“That night, for the last time in my life but one— for I was a big boy twelve years old— I cried. I cried, in bed alone, and couldn’t stop. I buried my head under the quilts, but my aunt heard me. She woke up and told my uncle I was crying because the Holy Ghost had come into my life, and because I had seen Jesus. But I was really crying because I couldn’t bear to tell her that I had lied, that I had deceived everybody in the church, and I haven’t seen Jesus, and now that I didn’t believe there was a Jesus anymore, since he didn’t come to help me.”
excerpt from Salvation
I cried when I read the essay the above paragraph was extracted from. I cried much like I imagine Hughes crying, small and pitiful, wrapped up in a warm blanket in hopes that it would melt the ice I could now see in my soul. I cried because I could relate.
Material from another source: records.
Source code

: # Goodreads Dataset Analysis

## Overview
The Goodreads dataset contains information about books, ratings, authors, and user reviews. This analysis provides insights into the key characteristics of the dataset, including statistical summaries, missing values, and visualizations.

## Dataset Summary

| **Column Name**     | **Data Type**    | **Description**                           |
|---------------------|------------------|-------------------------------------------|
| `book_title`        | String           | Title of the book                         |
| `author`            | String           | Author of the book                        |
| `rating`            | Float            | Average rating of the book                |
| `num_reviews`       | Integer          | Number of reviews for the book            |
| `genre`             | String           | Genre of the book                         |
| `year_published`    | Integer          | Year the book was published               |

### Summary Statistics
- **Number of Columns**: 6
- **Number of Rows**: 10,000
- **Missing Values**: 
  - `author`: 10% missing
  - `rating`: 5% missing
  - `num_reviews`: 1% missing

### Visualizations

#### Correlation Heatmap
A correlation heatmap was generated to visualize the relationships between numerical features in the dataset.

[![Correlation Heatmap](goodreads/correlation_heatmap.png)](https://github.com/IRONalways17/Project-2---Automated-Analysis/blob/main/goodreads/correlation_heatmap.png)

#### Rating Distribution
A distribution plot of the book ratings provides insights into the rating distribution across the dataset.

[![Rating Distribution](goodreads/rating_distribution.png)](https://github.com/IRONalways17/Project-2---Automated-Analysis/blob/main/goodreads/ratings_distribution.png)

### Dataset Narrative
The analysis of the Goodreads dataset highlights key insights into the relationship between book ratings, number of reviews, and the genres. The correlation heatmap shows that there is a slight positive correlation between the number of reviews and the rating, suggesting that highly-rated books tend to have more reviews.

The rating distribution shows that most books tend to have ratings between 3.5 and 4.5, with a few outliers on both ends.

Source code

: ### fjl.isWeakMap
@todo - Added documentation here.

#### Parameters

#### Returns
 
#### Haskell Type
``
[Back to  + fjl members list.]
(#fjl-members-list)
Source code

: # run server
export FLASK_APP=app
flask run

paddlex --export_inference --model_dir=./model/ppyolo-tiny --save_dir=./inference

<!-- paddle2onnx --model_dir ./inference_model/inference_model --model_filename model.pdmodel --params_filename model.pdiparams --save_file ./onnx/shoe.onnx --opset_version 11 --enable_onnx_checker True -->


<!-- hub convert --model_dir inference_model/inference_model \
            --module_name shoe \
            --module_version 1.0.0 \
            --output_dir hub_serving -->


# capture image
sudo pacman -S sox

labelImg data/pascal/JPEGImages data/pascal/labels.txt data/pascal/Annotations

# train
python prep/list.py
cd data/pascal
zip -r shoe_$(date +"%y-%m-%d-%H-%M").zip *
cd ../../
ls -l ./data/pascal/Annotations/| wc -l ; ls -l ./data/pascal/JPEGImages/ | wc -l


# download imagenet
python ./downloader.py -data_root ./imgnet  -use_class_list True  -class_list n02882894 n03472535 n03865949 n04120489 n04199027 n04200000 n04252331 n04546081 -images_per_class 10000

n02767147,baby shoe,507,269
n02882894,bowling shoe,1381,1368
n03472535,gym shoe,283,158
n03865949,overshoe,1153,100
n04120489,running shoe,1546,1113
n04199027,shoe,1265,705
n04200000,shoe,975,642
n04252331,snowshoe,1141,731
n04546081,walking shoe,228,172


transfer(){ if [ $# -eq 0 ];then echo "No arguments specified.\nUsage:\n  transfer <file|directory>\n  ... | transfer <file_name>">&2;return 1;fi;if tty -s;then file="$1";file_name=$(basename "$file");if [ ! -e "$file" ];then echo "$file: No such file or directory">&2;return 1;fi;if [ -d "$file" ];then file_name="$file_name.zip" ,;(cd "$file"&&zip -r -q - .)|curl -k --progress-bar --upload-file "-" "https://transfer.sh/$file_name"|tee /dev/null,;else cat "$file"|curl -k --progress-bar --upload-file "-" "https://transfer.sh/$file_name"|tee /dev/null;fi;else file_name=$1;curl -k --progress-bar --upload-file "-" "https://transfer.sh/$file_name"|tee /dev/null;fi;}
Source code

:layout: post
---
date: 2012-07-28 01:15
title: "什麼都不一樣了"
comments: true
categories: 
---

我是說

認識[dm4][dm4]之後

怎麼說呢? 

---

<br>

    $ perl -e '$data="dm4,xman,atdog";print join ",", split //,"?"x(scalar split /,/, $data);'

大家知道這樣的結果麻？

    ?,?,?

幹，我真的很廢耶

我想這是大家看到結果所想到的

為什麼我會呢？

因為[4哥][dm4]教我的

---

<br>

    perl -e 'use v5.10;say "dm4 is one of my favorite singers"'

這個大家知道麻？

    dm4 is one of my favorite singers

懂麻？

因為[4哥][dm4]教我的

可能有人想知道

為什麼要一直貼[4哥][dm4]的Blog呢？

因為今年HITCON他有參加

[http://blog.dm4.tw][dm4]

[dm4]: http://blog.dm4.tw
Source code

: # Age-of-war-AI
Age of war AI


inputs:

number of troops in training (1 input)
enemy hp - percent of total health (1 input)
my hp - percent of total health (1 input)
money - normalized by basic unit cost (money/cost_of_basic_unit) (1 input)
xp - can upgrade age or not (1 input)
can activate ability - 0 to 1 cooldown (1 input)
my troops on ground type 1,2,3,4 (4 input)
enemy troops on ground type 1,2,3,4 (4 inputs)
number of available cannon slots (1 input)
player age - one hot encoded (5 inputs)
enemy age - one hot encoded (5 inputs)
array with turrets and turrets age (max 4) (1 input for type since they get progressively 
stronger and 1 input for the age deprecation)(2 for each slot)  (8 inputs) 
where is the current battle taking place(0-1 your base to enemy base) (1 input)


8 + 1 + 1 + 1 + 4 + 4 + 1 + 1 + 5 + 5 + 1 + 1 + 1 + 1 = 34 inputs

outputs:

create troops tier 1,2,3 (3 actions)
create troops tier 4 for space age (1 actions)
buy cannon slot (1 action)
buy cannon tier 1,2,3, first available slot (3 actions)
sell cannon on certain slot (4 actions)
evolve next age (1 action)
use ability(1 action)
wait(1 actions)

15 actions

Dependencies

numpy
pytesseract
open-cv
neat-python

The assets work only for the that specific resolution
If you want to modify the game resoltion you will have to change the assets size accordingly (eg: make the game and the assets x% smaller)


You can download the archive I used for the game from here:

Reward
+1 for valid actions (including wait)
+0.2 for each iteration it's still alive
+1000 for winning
I know how it feels to hold that inside and see that loving face so passionate about her god, her savior, a great presence she wanted me to share, but that I couldn’t.She doesn’t know. She doesn’t know I hate the church. I hate sitting there listening, singing, talking about something I didn’t believe. I try to be honest, especially with myself, and this felt like lying. I never really believed— even as a child with a mind easily molded. I remember sitting in Sunday school with the other boys and girls dressed with bow ties and ribbons reading a story about God. I had asked how do we know there’s a god? The teacher replied, “You have faith.” Unfortunately, even as a child, that wasn’t good enough. How could I possibly have faith in something I couldn’t even begin to believe. Sure, I’d heard about God and Jesus, but I’d never experienced God or Jesus. God or Jesus were never there for me, or anyone it seemed. I used to lay in bed at night and whisper, “God, Jesus, if you’re there, will you please show me, please let me know.” I did this maybe a hundred times over the course of my young childhood. I never received a reply. Nonetheless, with no response my “faith” still burned, that is until in my most desperate plea for God or Jesus to be there, their backs were turned— perhaps they were attending to those of you who believe. I begged for their help, and I’m still alone. I cried out for my brother (currently age 11) slowly dying before me. A rare disease that even God can’t cure or slow. It’s sad to watch a kid lose th
e ability to run before he ever really had the chance. It’s heartbreaking to watch the baby you held unable to speak his thoughts because the nerves his tongue are dying like the rest. Pitiful, pitiful circumstance that damned my faith to a hell I don’t believe in. I wish that was all. I wish I could stop at my brother is dying and don’t believe in God because he won’t save a child he claims as his own, even though according to the Christian faith he is all-powerful and perfectly able to do so—and he’s a good god? No, I have a devout Christian family parading around with bibles like this generation does with cell phones. Even my spawn of Satan, slightly abusive, bipolar father has devoured the Bible so thoroughly he shits scripture— I could honestly care less what his opinion on my beliefs are though. My mother tried to push me into faith, tried to make me a good, religious child like any decent southern girl should be and I’m afraid to tell her she failed. I love her and I know she loves me, but she loves the Bible, the church, the “community”, her God. It would break her heart. She would feel as if she failed. Every Sunday morning I find something to do, someplace to be. I’ll have too much homework (AP stuff she would never understand or question), some program to be at for ROTC or extra credit, or I’ll come down with a cold, a headache, severe stomach pain, a reason to stay out of church that morning, a way to be honest with myself, even if it means lying to her. So I’m trapped under the warmth of my blanket, trying to melt the ice in my soul, asking God to answer, but knowing he won’t. I wonder when she’ll notice the seal on the Motrin was never broken?